Results obtained with permanent chBF neural lesions (selective or nonspecific) can be different to results obtained with temporary manipulation of chBF neurons 180. One study has observed that enhancing cholinergic input to the mPFC enhances contextual fear memory 181 and another study has reported that chNBM input to the auditory cortex is critical for auditory Pavlovian fear conditioning 182. These studies used either pharmacological or optogenetic methods to manipulate chNBM neurons. With regard to extinction memory, one study has observed that chNBM corticopetal lesions have no impact on extinction memory 168, but another study has observed that muscarinic antagonism within the IL disrupts extinction memory 183. However, it is not clear if this finding specifically implicates chNBM input to the IL, because chBF input to the IL may originate from chMS/DBB neurons 168.

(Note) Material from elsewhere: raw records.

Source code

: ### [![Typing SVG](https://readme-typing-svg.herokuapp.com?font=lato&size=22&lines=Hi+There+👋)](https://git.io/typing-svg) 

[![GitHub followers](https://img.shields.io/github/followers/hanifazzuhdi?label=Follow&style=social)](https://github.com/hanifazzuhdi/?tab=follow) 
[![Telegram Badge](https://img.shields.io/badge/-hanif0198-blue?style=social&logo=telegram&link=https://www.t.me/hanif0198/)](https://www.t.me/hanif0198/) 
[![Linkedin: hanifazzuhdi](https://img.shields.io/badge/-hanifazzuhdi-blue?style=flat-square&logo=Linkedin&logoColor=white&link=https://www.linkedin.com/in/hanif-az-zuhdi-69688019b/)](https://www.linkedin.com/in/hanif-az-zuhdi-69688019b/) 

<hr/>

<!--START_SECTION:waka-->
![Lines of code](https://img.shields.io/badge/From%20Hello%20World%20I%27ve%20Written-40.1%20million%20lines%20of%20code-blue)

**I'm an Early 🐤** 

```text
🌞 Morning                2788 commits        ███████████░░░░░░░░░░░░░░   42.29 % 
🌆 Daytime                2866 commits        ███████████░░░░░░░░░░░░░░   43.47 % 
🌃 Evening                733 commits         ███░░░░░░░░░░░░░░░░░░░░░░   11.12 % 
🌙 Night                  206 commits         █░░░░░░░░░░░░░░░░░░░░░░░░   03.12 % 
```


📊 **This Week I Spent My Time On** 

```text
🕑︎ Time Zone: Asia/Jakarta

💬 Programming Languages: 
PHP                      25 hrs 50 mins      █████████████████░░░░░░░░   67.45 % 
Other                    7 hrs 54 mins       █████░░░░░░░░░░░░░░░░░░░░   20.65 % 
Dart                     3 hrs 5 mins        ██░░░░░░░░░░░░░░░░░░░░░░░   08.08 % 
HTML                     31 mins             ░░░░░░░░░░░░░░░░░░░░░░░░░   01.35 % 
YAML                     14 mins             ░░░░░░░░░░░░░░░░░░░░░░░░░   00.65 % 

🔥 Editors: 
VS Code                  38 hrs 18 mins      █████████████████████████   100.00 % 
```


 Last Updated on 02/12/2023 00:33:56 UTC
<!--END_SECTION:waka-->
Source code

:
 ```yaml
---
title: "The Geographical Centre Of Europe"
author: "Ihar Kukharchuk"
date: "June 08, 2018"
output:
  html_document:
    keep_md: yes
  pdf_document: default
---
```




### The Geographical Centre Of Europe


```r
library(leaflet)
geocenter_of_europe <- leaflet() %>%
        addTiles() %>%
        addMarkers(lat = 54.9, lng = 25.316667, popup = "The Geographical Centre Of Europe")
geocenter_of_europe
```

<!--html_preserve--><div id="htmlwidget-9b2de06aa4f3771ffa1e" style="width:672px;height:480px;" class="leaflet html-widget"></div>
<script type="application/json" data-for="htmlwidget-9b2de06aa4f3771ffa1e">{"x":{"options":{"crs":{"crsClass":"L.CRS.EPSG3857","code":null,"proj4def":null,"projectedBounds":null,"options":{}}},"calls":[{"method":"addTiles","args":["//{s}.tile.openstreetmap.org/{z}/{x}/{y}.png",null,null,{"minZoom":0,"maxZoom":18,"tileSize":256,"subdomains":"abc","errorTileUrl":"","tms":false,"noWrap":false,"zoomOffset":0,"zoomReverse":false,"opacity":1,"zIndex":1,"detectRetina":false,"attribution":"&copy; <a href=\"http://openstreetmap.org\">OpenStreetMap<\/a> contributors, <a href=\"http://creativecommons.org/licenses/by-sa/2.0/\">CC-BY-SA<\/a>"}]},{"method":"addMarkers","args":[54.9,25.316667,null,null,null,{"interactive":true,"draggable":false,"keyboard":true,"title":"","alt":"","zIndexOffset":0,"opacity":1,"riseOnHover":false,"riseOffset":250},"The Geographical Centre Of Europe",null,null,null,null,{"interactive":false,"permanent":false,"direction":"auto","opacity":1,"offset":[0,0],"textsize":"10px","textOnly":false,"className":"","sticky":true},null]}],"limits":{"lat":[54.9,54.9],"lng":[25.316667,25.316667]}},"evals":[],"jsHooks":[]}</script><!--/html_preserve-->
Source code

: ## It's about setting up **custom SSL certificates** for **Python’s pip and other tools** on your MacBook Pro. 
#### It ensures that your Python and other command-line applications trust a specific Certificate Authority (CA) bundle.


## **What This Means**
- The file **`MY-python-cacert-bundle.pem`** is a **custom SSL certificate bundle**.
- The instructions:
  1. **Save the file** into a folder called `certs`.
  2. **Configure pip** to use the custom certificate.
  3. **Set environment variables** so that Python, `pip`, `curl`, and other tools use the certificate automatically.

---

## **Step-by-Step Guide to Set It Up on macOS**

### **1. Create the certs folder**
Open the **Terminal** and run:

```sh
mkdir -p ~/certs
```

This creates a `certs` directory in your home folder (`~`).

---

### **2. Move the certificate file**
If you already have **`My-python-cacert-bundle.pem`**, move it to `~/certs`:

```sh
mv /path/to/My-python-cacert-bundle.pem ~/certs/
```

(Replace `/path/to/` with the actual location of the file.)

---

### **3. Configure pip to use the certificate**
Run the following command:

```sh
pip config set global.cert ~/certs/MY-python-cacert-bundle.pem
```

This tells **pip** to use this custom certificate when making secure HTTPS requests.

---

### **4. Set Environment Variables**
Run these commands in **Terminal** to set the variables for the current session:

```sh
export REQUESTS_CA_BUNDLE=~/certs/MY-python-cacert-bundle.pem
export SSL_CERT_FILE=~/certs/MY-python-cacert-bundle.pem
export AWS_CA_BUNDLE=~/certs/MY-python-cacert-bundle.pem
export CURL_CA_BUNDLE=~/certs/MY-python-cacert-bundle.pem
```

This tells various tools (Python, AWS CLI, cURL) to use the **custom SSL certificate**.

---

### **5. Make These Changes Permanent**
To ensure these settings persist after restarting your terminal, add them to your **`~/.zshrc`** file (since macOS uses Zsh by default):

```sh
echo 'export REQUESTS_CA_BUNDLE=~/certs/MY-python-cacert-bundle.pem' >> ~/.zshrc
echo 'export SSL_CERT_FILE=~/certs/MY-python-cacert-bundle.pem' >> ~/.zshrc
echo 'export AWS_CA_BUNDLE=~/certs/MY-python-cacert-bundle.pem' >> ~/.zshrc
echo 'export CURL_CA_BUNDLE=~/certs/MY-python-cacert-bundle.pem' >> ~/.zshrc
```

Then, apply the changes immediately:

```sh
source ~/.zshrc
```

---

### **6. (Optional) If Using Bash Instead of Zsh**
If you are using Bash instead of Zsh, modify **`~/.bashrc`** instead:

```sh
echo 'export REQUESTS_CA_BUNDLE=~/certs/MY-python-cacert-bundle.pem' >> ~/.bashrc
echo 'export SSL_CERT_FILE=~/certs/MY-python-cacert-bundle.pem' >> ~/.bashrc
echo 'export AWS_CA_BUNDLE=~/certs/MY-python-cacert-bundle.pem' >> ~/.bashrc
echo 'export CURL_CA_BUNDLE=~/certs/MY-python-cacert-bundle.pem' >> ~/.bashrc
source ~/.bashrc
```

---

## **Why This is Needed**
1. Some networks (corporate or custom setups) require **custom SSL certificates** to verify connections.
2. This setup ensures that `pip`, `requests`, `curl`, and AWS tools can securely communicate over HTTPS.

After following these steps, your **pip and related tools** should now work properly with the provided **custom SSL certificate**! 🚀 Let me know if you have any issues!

Taken together studies examining the role of chNBM corticopetal cholinergic neurons on emotional memory are mixed and difficult to interpret in a straightforward manner. Results to date have observed that chNBM corticopetal lesions can disrupt contextual fear memory in one behavioral paradigm (i.e. conditioned suppression), have no effect in other behavioral paradigms (i.e. conditioned freezing and startle), and inhibit avoidance in yet another paradigm (i.e. inhibitory avoidance). Furthermore, inferences made about the role of chNBM corticopetal neurons in emotional memory can vary depending on the methods used to manipulate these neurons (e.g. optogenetic, pharmacological, permanent lesions). ChNBM neurons project to the PFC, which has been implicated in mediating traumatic stress effects on emotional memory and regulation 17,33,114,119,124. ChNBM corticopetal neurons are also intermingled with chNBM amygdalopetal neurons, which are critical for different aspects of fear memory 184,185. Neurons in the central nucleus of the amygdala project to the NBM 186189 and central amygdala neurons are critical for conditioned fear memory 190,191. Given these findings, one would expect chNBM corticopetal neurons to be critical for fear memory, but unresolved issues remain. These issues may be resolved with further research that utilizes techniques that can specifically target selective groups of chNBM neurons. The existence of rodents that express cre recombinase in cholinergic neurons should facilitate this endeavor, and a number of studies have used this technology already to explore the role of chNBM neurons in emotional memory 184,185,192. Lastly, selective manipulation of chMS/DBB and preoptic input to the PFC on emotional memory regulation are largely unexplored, but a direction for future research effort.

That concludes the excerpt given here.